*About this exercise:*
Check each line below for the word "omaegaichiban", and copy those that have it.

*Stored data:*
[Start of section]

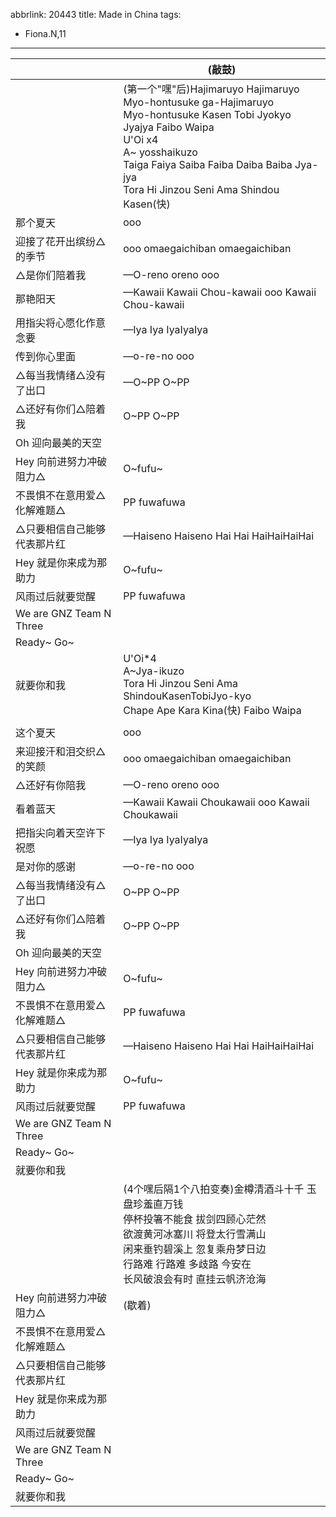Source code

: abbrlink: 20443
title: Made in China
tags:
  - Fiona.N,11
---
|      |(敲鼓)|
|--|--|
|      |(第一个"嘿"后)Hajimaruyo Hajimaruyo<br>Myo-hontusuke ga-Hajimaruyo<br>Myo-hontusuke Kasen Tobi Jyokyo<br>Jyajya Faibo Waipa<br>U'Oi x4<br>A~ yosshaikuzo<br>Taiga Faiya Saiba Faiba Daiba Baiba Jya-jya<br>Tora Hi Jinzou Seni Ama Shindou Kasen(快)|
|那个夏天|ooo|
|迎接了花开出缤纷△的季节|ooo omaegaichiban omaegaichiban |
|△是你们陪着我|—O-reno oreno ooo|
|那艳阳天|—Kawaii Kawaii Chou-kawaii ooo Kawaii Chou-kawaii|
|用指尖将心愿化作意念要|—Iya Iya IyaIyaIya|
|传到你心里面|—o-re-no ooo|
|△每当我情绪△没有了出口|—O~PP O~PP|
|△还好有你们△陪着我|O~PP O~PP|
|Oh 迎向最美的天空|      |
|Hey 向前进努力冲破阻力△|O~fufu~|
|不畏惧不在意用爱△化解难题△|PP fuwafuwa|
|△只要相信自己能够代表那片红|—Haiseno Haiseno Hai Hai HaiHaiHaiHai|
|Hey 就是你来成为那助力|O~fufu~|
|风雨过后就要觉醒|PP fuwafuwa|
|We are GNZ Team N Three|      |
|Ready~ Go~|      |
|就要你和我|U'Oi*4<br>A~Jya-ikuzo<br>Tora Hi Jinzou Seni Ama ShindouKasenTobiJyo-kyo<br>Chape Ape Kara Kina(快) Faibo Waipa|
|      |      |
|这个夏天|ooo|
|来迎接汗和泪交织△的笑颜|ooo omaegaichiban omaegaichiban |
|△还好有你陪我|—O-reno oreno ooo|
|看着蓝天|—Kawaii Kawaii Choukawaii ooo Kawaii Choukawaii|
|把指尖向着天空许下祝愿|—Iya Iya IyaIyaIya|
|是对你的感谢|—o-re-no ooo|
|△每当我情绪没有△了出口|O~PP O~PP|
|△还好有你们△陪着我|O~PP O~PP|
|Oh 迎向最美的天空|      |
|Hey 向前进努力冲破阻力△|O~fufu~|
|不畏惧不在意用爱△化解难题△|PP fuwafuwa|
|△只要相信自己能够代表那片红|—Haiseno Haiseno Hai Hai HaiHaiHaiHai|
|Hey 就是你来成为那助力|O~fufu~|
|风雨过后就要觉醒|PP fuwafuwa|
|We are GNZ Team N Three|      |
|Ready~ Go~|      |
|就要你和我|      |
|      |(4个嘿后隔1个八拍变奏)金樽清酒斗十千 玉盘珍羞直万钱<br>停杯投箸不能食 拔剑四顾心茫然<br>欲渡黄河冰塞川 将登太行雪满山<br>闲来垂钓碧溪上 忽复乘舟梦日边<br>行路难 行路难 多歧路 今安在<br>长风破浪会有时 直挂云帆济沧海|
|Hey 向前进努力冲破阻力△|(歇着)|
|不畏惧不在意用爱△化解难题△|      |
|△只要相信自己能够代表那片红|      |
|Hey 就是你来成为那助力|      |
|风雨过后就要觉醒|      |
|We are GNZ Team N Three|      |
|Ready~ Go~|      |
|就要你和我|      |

[End of section]

*Written solution:*
|迎接了花开出缤纷△的季节|ooo omaegaichiban omaegaichiban |
|来迎接汗和泪交织△的笑颜|ooo omaegaichiban omaegaichiban |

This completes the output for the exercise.